What the exercise asks: Would you transcribe the listing that follows word for word, skipping pictures?
____
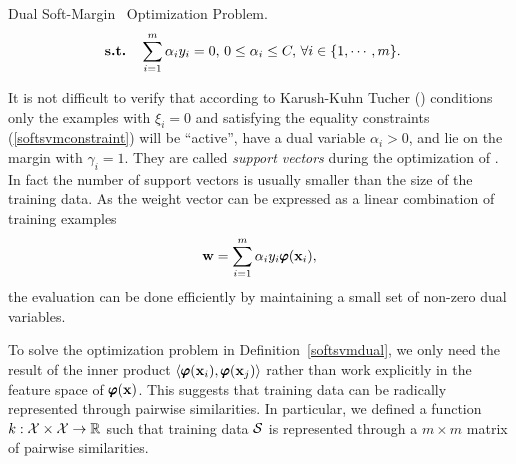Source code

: {\begin{definition}{Dual Soft-Margin \svm\ Optimization Problem.}
\begin{align*}
		\textbf{s.t.} & \quad \sum_{i=1}^{m}\alpha_iy_i=0, \, 0\le\alpha_i\le C, \, \forall i\in\{1,\cdots,m\}.
	\end{align*}
\end{definition}
\noindent
It is not difficult to verify that according to Karush-Kuhn Tucher (\kkt) conditions only the examples with $\xi_i=0$ and satisfying the equality constraints (\ref{softsvmconstraint}) will be ``active'', have a dual variable $\alpha_i>0$, and lie on the margin with $\gamma_i=1$.
They are called \textit{support vectors} during the optimization of \svm.
In fact the number of support vectors is usually smaller than the size of the training data.
As the weight vector can be expressed as a linear combination of training examples \citep{Taylor04kernel}
\begin{align*}
	\mathbf {w} = \sum_{i=1}^{m}\alpha_iy_i\pmb \varphi(\mathbf {x}_i),
\end{align*}
the evaluation can be done efficiently by maintaining a small set of non-zero dual variables.

To solve the optimization problem in Definition~\ref{softsvmdual}, we only need the result of the inner product $\langle \pmb \varphi(\mathbf {x}_i), \pmb \varphi(\mathbf {x}_j) \rangle$ rather than work explicitly in the feature space of $\pmb \varphi(\mathbf {x})$.
This suggests that training data can be radically represented through pairwise similarities.
In particular, we defined a function $k:\mathcal{X}\times\mathcal{X}\rightarrow\mathbb{R}$ such that training data $\mathcal{S}$ is represented through a $m\times m$ matrix of pairwise similarities.

}
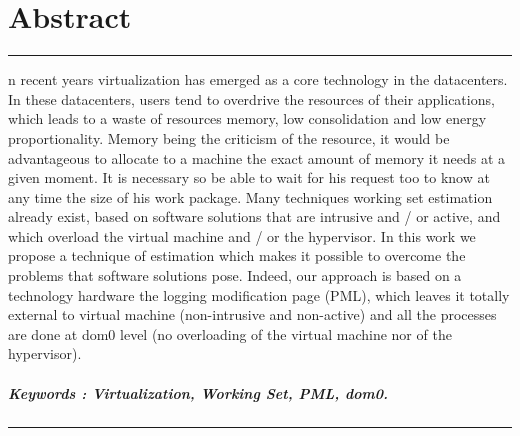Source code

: %
%
%

\chapter*{Abstract}
{
\setstretch{}
\noindent\rule[3pt]{\textwidth}{1pt}
\vspace{.2cm}

n recent years virtualization has emerged as a core technology in the datacenters. In these datacenters, users tend to overdrive the resources of their applications, which leads to a waste of resources memory, low consolidation and low energy proportionality. Memory being the criticism of the resource, it would be advantageous to allocate to a machine the exact amount of memory it needs at a given moment. It is necessary so be able to wait for his request too to know at any time the size of his work package. Many techniques working set estimation already exist, based on software solutions that are intrusive and / or active, and which overload the virtual machine and / or the hypervisor. In this work we propose a technique of estimation which makes it possible to overcome the problems that software solutions pose. Indeed, our approach is based on a technology hardware the logging modification page (PML), which leaves it totally external to virtual machine (non-intrusive and non-active) and all the processes are done at dom0 level (no overloading of the virtual machine nor of the hypervisor).

\paragraph{Keywords : Virtualization, Working Set, PML, dom0.}

\vspace{.2cm}
\noindent\rule[3pt]{\textwidth}{1pt}
}
\clearpage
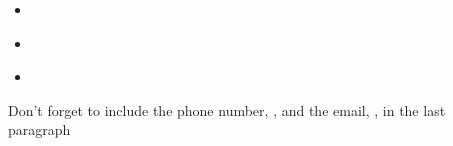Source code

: \documentclass{james-cv}
\begin{document}
\opening{}

\lipsum[1-2]

\begin{itemize}
\item{
  \lipsum[3]
}
\item{
  \lipsum[4]
}
\item{
  \lipsum[5]
}
\end{itemize}

\lipsum[6]

Don't forget to include the phone number, \thephone, and the email, \theemail,
in the last paragraph

\closing{}
\end{document}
____
Solution to this exercise:
Source code

: {\begin{definition}{Dual Soft-Margin \svm\ Optimization Problem.}
\begin{align*}
		\textbf{s.t.} & \quad \sum_{i=1}^{m}\alpha_iy_i=0, \, 0\le\alpha_i\le C, \, \forall i\in\{1,\cdots,m\}.
	\end{align*}
\end{definition}
\noindent
It is not difficult to verify that according to Karush-Kuhn Tucher (\kkt) conditions only the examples with $\xi_i=0$ and satisfying the equality constraints (\ref{softsvmconstraint}) will be ``active'', have a dual variable $\alpha_i>0$, and lie on the margin with $\gamma_i=1$.
They are called \textit{support vectors} during the optimization of \svm.
In fact the number of support vectors is usually smaller than the size of the training data.
As the weight vector can be expressed as a linear combination of training examples \citep{Taylor04kernel}
\begin{align*}
	\mathbf {w} = \sum_{i=1}^{m}\alpha_iy_i\pmb \varphi(\mathbf {x}_i),
\end{align*}
the evaluation can be done efficiently by maintaining a small set of non-zero dual variables.

To solve the optimization problem in Definition~\ref{softsvmdual}, we only need the result of the inner product $\langle \pmb \varphi(\mathbf {x}_i), \pmb \varphi(\mathbf {x}_j) \rangle$ rather than work explicitly in the feature space of $\pmb \varphi(\mathbf {x})$.
This suggests that training data can be radically represented through pairwise similarities.
In particular, we defined a function $k:\mathcal{X}\times\mathcal{X}\rightarrow\mathbb{R}$ such that training data $\mathcal{S}$ is represented through a $m\times m$ matrix of pairwise similarities.

}
Source code

: %
%
%

\chapter*{Abstract}
{
\setstretch{}
\noindent\rule[3pt]{\textwidth}{1pt}
\vspace{.2cm}

n recent years virtualization has emerged as a core technology in the datacenters. In these datacenters, users tend to overdrive the resources of their applications, which leads to a waste of resources memory, low consolidation and low energy proportionality. Memory being the criticism of the resource, it would be advantageous to allocate to a machine the exact amount of memory it needs at a given moment. It is necessary so be able to wait for his request too to know at any time the size of his work package. Many techniques working set estimation already exist, based on software solutions that are intrusive and / or active, and which overload the virtual machine and / or the hypervisor. In this work we propose a technique of estimation which makes it possible to overcome the problems that software solutions pose. Indeed, our approach is based on a technology hardware the logging modification page (PML), which leaves it totally external to virtual machine (non-intrusive and non-active) and all the processes are done at dom0 level (no overloading of the virtual machine nor of the hypervisor).

\paragraph{Keywords : Virtualization, Working Set, PML, dom0.}

\vspace{.2cm}
\noindent\rule[3pt]{\textwidth}{1pt}
}
\clearpage
Source code

: \documentclass{james-cv}
\begin{document}
\opening{}

\lipsum[1-2]

\begin{itemize}
\item{
  \lipsum[3]
}
\item{
  \lipsum[4]
}
\item{
  \lipsum[5]
}
\end{itemize}

\lipsum[6]

Don't forget to include the phone number, \thephone, and the email, \theemail,
in the last paragraph

\closing{}
\end{document}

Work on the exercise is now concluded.